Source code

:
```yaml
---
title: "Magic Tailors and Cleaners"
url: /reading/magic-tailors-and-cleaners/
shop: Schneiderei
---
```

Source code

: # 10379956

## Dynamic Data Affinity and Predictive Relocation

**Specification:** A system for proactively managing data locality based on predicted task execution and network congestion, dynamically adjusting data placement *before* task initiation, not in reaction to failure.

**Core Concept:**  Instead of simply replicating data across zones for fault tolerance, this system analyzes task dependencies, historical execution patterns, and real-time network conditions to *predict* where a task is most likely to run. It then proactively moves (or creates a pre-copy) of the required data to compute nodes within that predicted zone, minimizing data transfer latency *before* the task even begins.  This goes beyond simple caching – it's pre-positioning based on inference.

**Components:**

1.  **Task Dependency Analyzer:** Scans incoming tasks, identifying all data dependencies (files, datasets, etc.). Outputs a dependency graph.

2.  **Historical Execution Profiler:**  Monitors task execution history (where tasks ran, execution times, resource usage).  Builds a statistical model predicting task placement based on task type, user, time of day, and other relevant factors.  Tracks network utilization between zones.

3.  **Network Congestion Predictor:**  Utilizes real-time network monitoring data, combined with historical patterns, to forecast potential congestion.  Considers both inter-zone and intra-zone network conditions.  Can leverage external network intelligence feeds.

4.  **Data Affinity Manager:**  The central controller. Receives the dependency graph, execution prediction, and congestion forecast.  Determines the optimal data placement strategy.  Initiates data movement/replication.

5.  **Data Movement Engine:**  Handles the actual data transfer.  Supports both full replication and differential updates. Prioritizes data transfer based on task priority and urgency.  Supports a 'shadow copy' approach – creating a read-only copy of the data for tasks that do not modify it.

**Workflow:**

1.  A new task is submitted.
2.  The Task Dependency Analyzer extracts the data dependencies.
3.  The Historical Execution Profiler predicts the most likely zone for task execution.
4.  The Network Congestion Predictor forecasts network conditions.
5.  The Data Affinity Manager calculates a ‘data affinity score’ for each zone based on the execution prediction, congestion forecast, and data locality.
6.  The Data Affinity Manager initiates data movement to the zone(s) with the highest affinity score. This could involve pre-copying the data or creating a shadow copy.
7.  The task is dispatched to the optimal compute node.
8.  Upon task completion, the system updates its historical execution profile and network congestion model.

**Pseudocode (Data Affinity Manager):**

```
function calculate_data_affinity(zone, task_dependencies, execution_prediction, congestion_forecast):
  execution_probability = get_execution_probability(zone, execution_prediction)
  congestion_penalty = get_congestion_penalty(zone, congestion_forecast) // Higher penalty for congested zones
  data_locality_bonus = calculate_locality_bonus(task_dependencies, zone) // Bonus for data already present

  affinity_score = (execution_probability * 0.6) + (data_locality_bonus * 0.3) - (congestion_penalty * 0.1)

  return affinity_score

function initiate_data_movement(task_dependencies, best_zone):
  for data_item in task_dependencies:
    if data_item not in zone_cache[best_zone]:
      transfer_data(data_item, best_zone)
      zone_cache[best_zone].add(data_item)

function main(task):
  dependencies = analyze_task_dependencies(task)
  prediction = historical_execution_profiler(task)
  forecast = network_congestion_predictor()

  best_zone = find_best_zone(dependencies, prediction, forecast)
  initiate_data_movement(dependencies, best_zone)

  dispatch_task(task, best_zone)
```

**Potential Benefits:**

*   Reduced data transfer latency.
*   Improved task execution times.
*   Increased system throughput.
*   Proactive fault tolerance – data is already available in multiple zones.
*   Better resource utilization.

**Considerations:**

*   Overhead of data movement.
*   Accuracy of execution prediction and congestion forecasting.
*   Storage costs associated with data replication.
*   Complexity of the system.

———

● ASSIGNMENT
From the records, copy out each line that includes the string "proactively".

● COMPLETED EXERCISE
**Specification:** A system for proactively managing data locality based on predicted task execution and network congestion, dynamically adjusting data placement *before* task initiation, not in reaction to failure.
**Core Concept:**  Instead of simply replicating data across zones for fault tolerance, this system analyzes task dependencies, historical execution patterns, and real-time network conditions to *predict* where a task is most likely to run. It then proactively moves (or creates a pre-copy) of the required data to compute nodes within that predicted zone, minimizing data transfer latency *before* the task even begins.  This goes beyond simple caching – it's pre-positioning based on inference.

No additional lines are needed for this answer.